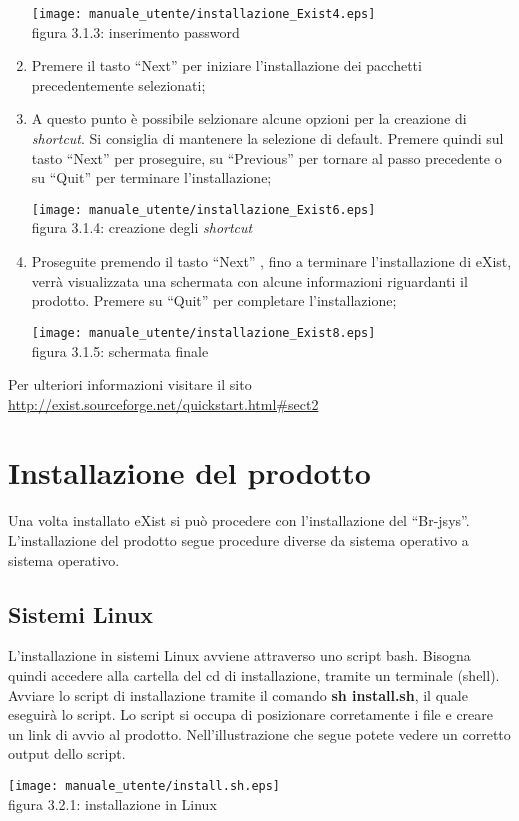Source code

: \begin{enumerate}
\begin{center}
\texttt{[image: manuale\_utente/installazione\_Exist4.eps]}\\
 figura 3.1.3: inserimento password
\end{center}
\item Premere il tasto ``Next'' per iniziare l'installazione dei pacchetti precedentemente selezionati;
\item A questo punto \`e possibile selzionare alcune opzioni per la creazione di \textit{shortcut}. Si consiglia di mantenere la selezione di default. Premere quindi sul tasto ``Next'' per proseguire, su ``Previous'' per tornare al passo precedente o su ``Quit'' per terminare l'installazione;
\begin{center}
\texttt{[image: manuale\_utente/installazione\_Exist6.eps]}\\
 figura 3.1.4: creazione degli \textit{shortcut}
\end{center}
\item Proseguite premendo il tasto ``Next'' , fino a terminare l'installazione di eXist, verr\`a visualizzata una schermata con alcune informazioni riguardanti il prodotto. Premere su ``Quit'' per completare l'installazione;
\begin{center}
\texttt{[image: manuale\_utente/installazione\_Exist8.eps]}\\
 figura 3.1.5: schermata finale
\end{center}
\end{enumerate}
Per ulteriori informazioni visitare il sito\\
 \href{http://exist.sourceforge.net/quickstart.html\#sect2}{ http://exist.sourceforge.net/quickstart.html\#sect2}

\section{Installazione del prodotto}
Una volta installato eXist si pu\`o procedere con l'installazione del ``Br-jsys''.
L'installazione del prodotto segue procedure diverse da sistema operativo a sistema operativo.

\subsection{Sistemi Linux}
L'installazione in sistemi Linux avviene attraverso uno script bash. Bisogna quindi  accedere alla cartella del cd di installazione,  tramite un terminale (shell). Avviare lo script di installazione tramite il comando \textbf{sh install.sh}, il quale eseguir\`a lo script.
Lo script si occupa di posizionare corretamente i file e creare un link di avvio al prodotto.
Nell'illustrazione che segue potete vedere un corretto output dello script.\\
\begin{center}
\texttt{[image: manuale\_utente/install.sh.eps]}\\
 figura 3.2.1: installazione in Linux
\end{center}

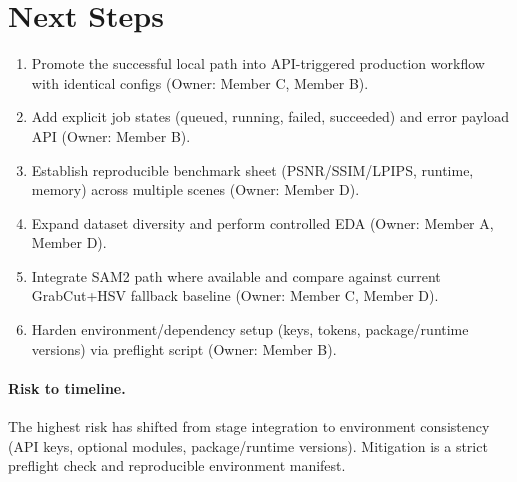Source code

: \documentclass[10pt,twocolumn,letterpaper]{article}
\newif\ifcvprtemplate
\begin{document}
\section{Next Steps}
\begin{enumerate}[leftmargin=*]
    \item Promote the successful local path into API-triggered production workflow with identical configs (Owner: Member C, Member B).
    \item Add explicit job states (queued, running, failed, succeeded) and error payload API (Owner: Member B).
    \item Establish reproducible benchmark sheet (PSNR/SSIM/LPIPS, runtime, memory) across multiple scenes (Owner: Member D).
    \item Expand dataset diversity and perform controlled EDA (Owner: Member A, Member D).
    \item Integrate SAM2 path where available and compare against current GrabCut+HSV fallback baseline (Owner: Member C, Member D).
    \item Harden environment/dependency setup (keys, tokens, package/runtime versions) via preflight script (Owner: Member B).
\end{enumerate}

\paragraph{Risk to timeline.}
The highest risk has shifted from stage integration to environment consistency (API keys, optional modules, package/runtime versions). Mitigation is a strict preflight check and reproducible environment manifest.

{\small
\ifcvprtemplate

\else

\fi

}
\end{document}
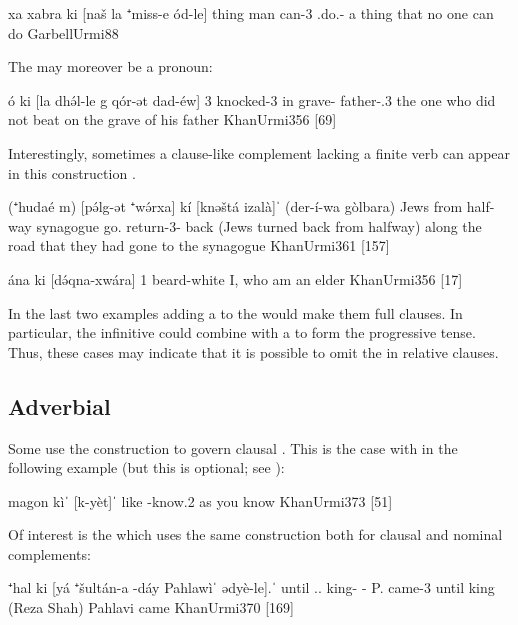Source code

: {xa xabra ki [naš la ⁺miss-e ód-le]}
{\indef{} thing \rel{} man \neg{} can-3\masc{} \sbjv.do.\masc-\masc}
{a thing that no one can do}
{GarbellUrmi}{88}





The \prim may moreover be a pronoun:

{ó ki\cb{} [la dhə́l-le g\cb{} qór-ət dad-éw]}
{3\sg{} \rel\cb{} \neg{} knocked-3\masc{} in\cb{} grave-\cst{} father-\poss.3\masc}
{the one who did not beat on the grave of his father}
{KhanUrmi}{356 {[69]}}

Interestingly, sometimes a clause-like complement lacking a finite verb can appear in this construction \citep[361]{KhanUrmi}.

{(⁺hudaé m\cb{}) [pə́lg-ət ⁺wə́rxa] kí [knəštá izalà]ˈ (der-í-wa gòlbara)}
{Jews from\cb{} half-\cst{} way \rel{} synagogue go.\inf{} return-3\pl-\pst{} back}
{(Jews turned back from halfway) along the road that they had gone to the synagogue}
{KhanUrmi}{361 {[157]}}

{ána ki\cb{} [\parplus də́qna-xwára]} 
{1\sg{} \rel\cb{} \hphantom{[\parplus}beard-white}
{I, who am an elder}
{KhanUrmi}{356 {[17]}}

In the last two examples adding a  to the \secns would make them full clauses. In particular, the infinitive  could combine with a  to form the progressive tense. Thus, these cases may indicate that it is possible to omit the  in relative clauses.


\subsection{Adverbial \prims}
Some  \prims use the  construction to govern clausal \secns. This is the case with  in the following example (but this is optional; see ):

\largerpage
{}
{magon\cb{} kìˈ [k-yèt]ˈ}
{like\cb{} \rel{} \ind-know.2\masc}
{as you know}
{KhanUrmi}{373 {[51]}}\antipar



Of interest is the   which uses the same construction both for clausal and nominal complements:
\newpage 

{⁺hal\cb{} ki\cb{} [yá ⁺šultán-a -d\cb{}áy {Pahlawi}̀ˈ ədyè-le].ˈ}
{until\cb{} \rel\cb{} \dem.\near.\sg{} king-\cst{} -\cst\cb{}\lnk{} P. came-3\masc}
{until king (Reza Shah) Pahlavi came}
{KhanUrmi}{370 {[169]}}

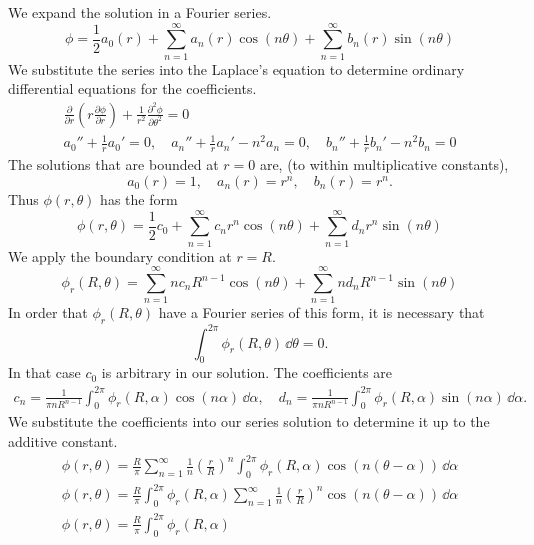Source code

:{%
\begin{Solution}
  \label{solution poisson formula neumann}
  We expand the solution in a Fourier series.
  \[
  \phi = \frac{1}{2} a_0(r) 
  + \sum_{n=1}^\infty a_n(r) \cos(n \theta)
  + \sum_{n=1}^\infty b_n(r) \sin(n \theta)
  \]
  We substitute the series into the Laplace's equation to determine
  ordinary differential equations for the coefficients.
  \begin{gather*}
    \frac{\partial}{\partial r} \left( r \frac{\partial \phi}{\partial r} \right)
    + \frac{1}{r^2} \frac{\partial^2 \phi}{\partial \theta^2} = 0 \\
    a_0'' + \frac{1}{r} a_0' = 0, \quad
    a_n'' + \frac{1}{r} a_n' - n^2 a_n = 0, \quad
    b_n'' + \frac{1}{r} b_n' - n^2 b_n = 0
  \end{gather*}
  The solutions that are bounded at $r = 0$ are, (to within
  multiplicative constants),
  \[
  a_0(r) = 1, \quad a_n(r) = r^n, \quad b_n(r) = r^n.
  \]
  Thus $\phi(r,\theta)$ has the form
  \[
  \phi(r,\theta) = \frac{1}{2} c_0 
  + \sum_{n=1}^\infty c_n r^n \cos(n \theta)
  + \sum_{n=1}^\infty d_n r^n \sin(n \theta)
  \]
  We apply the boundary condition at $r = R$.
  \[
  \phi_r(R,\theta) = \sum_{n=1}^\infty n c_n R^{n-1} \cos(n \theta)
  + \sum_{n=1}^\infty n d_n R^{n-1} \sin(n \theta) 
  \]
  In order that $\phi_r(R,\theta)$ have a Fourier series of this form,
  it is necessary that
  \[
  \int_0^{2 \pi} \phi_r(R,\theta) \,\dd \theta = 0.
  \]
  In that case $c_0$ is arbitrary in our solution.
  The coefficients are
  \begin{gather*}
    c_n = \frac{1}{\pi n R^{n-1}} \int_0^{2 \pi} \phi_r(R,\alpha) 
    \cos(n \alpha) \,\dd \alpha, \quad
    d_n = \frac{1}{\pi n R^{n-1}} \int_0^{2 \pi} \phi_r(R,\alpha) 
    \sin(n \alpha) \,\dd \alpha.
  \end{gather*}
  We substitute the coefficients into our series solution to determine
  it up to the additive constant.
  \begin{gather*}
    \phi(r,\theta) = \frac{R}{\pi} \sum_{n=1}^\infty \frac{1}{n}
    \left( \frac{r}{R} \right)^n \int_0^{2 \pi} 
    \phi_r(R,\alpha) \cos(n (\theta-\alpha)) \,\dd \alpha \\
    \phi(r,\theta) = \frac{R}{\pi} \int_0^{2 \pi} \phi_r(R,\alpha) 
    \sum_{n=1}^\infty \frac{1}{n} \left( \frac{r}{R} \right)^n 
    \cos(n (\theta-\alpha)) \,\dd \alpha \\
    \phi(r,\theta) = \frac{R}{\pi} \int_0^{2 \pi} \phi_r(R,\alpha) 

\end{gather*}
\end{Solution}}
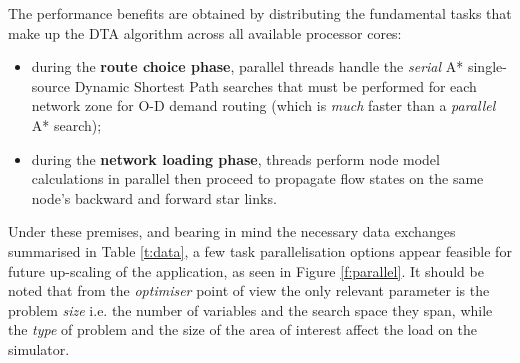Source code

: The performance benefits are obtained by distributing the fundamental tasks that make up the DTA algorithm across all available processor cores: 
\begin{itemize}
\item during the \textbf{route choice phase}, parallel threads handle the \emph{serial} A* single-source Dynamic Shortest Path searches that must be performed for each network zone for O-D demand routing (which is \emph{much} faster than a \emph{parallel} A* search);
\item during the \textbf{network loading phase}, threads perform node model calculations in parallel then proceed to propagate flow states on the same node's backward and forward star links.
\end{itemize}

Under these premises, and bearing in mind the necessary data exchanges summarised in Table \ref{t:data}, a few task parallelisation options appear feasible for future up-scaling of the application, as seen in Figure \ref{f:parallel}. It should be noted that from the \emph{optimiser} point of view the only relevant parameter is the problem \emph{size} i.e. the number of variables and the search space they span, while the \emph{type} of problem and the size of the area of interest affect the load on the simulator.


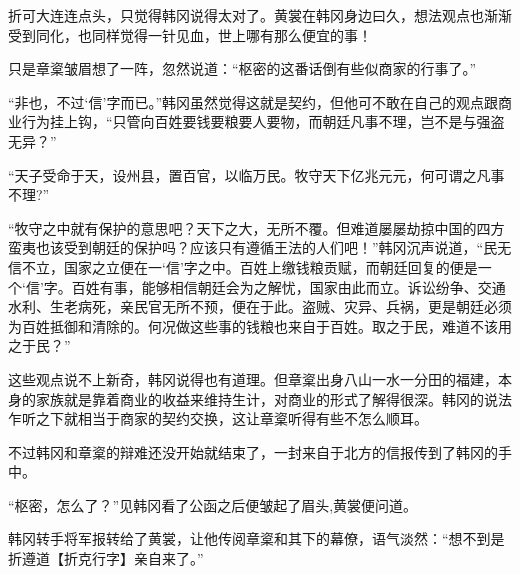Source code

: 折可大连连点头，只觉得韩冈说得太对了。黄裳在韩冈身边曰久，想法观点也渐渐受到同化，也同样觉得一针见血，世上哪有那么便宜的事！

只是章楶皱眉想了一阵，忽然说道：“枢密的这番话倒有些似商家的行事了。”

“非也，不过‘信’字而已。”韩冈虽然觉得这就是契约，但他可不敢在自己的观点跟商业行为挂上钩，“只管向百姓要钱要粮要人要物，而朝廷凡事不理，岂不是与强盗无异？”

“天子受命于天，设州县，置百官，以临万民。牧守天下亿兆元元，何可谓之凡事不理?”

“牧守之中就有保护的意思吧？天下之大，无所不覆。但难道屡屡劫掠中国的四方蛮夷也该受到朝廷的保护吗？应该只有遵循王法的人们吧！”韩冈沉声说道，“民无信不立，国家之立便在一‘信’字之中。百姓上缴钱粮贡赋，而朝廷回复的便是一个‘信’字。百姓有事，能够相信朝廷会为之解忧，国家由此而立。诉讼纷争、交通水利、生老病死，亲民官无所不预，便在于此。盗贼、灾异、兵祸，更是朝廷必须为百姓抵御和清除的。何况做这些事的钱粮也来自于百姓。取之于民，难道不该用之于民？”

这些观点说不上新奇，韩冈说得也有道理。但章楶出身八山一水一分田的福建，本身的家族就是靠着商业的收益来维持生计，对商业的形式了解得很深。韩冈的说法乍听之下就相当于商家的契约交换，这让章楶听得有些不怎么顺耳。

不过韩冈和章楶的辩难还没开始就结束了，一封来自于北方的信报传到了韩冈的手中。

“枢密，怎么了？”见韩冈看了公函之后便皱起了眉头,黄裳便问道。

韩冈转手将军报转给了黄裳，让他传阅章楶和其下的幕僚，语气淡然：“想不到是折遵道【折克行字】亲自来了。”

━━━━━━━━

- **ACTIVITY**
Report the number of lines in the listing that contain the word "masc". No other words are permitted.

- **REPLY**
4